- WHAT IS NEEDED -
Using the records below, quote only the span that opens with the line containing "### 👩🏻‍💻 Interesses" and closes with the line containing "desenvolvimento de software.<br/>", exactly and inclusively.

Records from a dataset
········
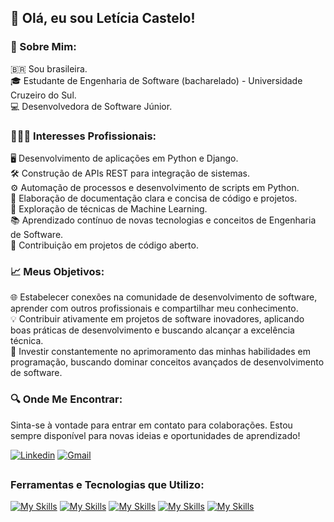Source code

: ## 👋 Olá, eu sou Letícia Castelo!

### 🌟 Sobre Mim:
🇧🇷  Sou brasileira.<br/>
🎓 Estudante de Engenharia de Software (bacharelado) - Universidade Cruzeiro do Sul.<br/>
💻 Desenvolvedora de Software Júnior.<br/>

### 👩🏻‍💻 Interesses Profissionais:
🖥️ Desenvolvimento de aplicações em Python e Django.<br/>
🛠️ Construção de APIs REST para integração de sistemas.<br/>
⚙️ Automação de processos e desenvolvimento de scripts em Python.<br/>
📝 Elaboração de documentação clara e concisa de código e projetos.<br/>
🧠 Exploração de técnicas de Machine Learning.<br/>
📚 Aprendizado contínuo de novas tecnologias e conceitos de Engenharia de Software.<br/>
🤝 Contribuição em projetos de código aberto.<br/>

### 📈 Meus Objetivos:
🌐 Estabelecer conexões na comunidade de desenvolvimento de software, aprender com outros profissionais e compartilhar meu conhecimento.<br/>
💡 Contribuir ativamente em projetos de software inovadores, aplicando boas práticas de desenvolvimento e buscando alcançar a excelência técnica.<br/>
🚀 Investir constantemente no aprimoramento das minhas habilidades em programação, buscando dominar conceitos avançados de desenvolvimento de software.<br/>

### 🔍 Onde Me Encontrar:
Sinta-se à vontade para entrar em contato para colaborações. Estou sempre disponível para novas ideias e oportunidades de aprendizado!

[![Linkedin](https://skillicons.dev/icons?i=linkedin)](https://www.linkedin.com/in/leticiacastelo/)
[![Gmail](https://skillicons.dev/icons?i=gmail)](mailto:leticiacastelo.dev@gmail.com)

##
### Ferramentas e Tecnologias que Utilizo:

[![My Skills](https://skillicons.dev/icons?i=obsidian)](https://diolinux.com.br/video/obsidian-aplicativo-de-anotacoes-cerebro.html)
[![My Skills](https://skillicons.dev/icons?i=vscode)](https://visualstudio.microsoft.com/pt-br/#vscode-section)
[![My Skills](https://skillicons.dev/icons?i=python)](https://www.alura.com.br/artigos/python)
[![My Skills](https://skillicons.dev/icons?i=django)](https://www.alura.com.br/artigos/django-framework)
[![My Skills](https://skillicons.dev/icons?i=bootstrap)](https://www.alura.com.br/artigos/bootstrap)

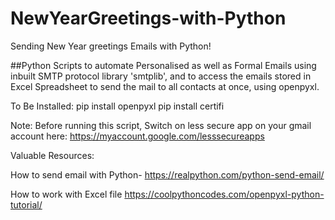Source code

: # NewYearGreetings-with-Python
Sending New Year greetings Emails with Python!

##Python Scripts to automate Personalised as well as Formal Emails using inbuilt SMTP protocol library 'smtplib', and to access the emails stored in Excel Spreadsheet to send the mail to all contacts at once, using openpyxl.


To Be Installed:
  pip install openpyxl
  pip install certifi
  
Note:
Before running this script,
Switch on less secure app on your gmail account here: https://myaccount.google.com/lesssecureapps

Valuable Resources:

How to send email with Python- https://realpython.com/python-send-email/

How to work with Excel file https://coolpythoncodes.com/openpyxl-python-tutorial/
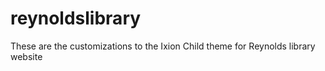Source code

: # reynoldslibrary
 
These are the customizations to the Ixion Child theme for Reynolds library website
········
- TASK ANSWER -
### 👩🏻‍💻 Interesses Profissionais:
🖥️ Desenvolvimento de aplicações em Python e Django.<br/>
🛠️ Construção de APIs REST para integração de sistemas.<br/>
⚙️ Automação de processos e desenvolvimento de scripts em Python.<br/>
📝 Elaboração de documentação clara e concisa de código e projetos.<br/>
🧠 Exploração de técnicas de Machine Learning.<br/>
📚 Aprendizado contínuo de novas tecnologias e conceitos de Engenharia de Software.<br/>
🤝 Contribuição em projetos de código aberto.<br/>

### 📈 Meus Objetivos:
🌐 Estabelecer conexões na comunidade de desenvolvimento de software, aprender com outros profissionais e compartilhar meu conhecimento.<br/>
💡 Contribuir ativamente em projetos de software inovadores, aplicando boas práticas de desenvolvimento e buscando alcançar a excelência técnica.<br/>
🚀 Investir constantemente no aprimoramento das minhas habilidades em programação, buscando dominar conceitos avançados de desenvolvimento de software.<br/>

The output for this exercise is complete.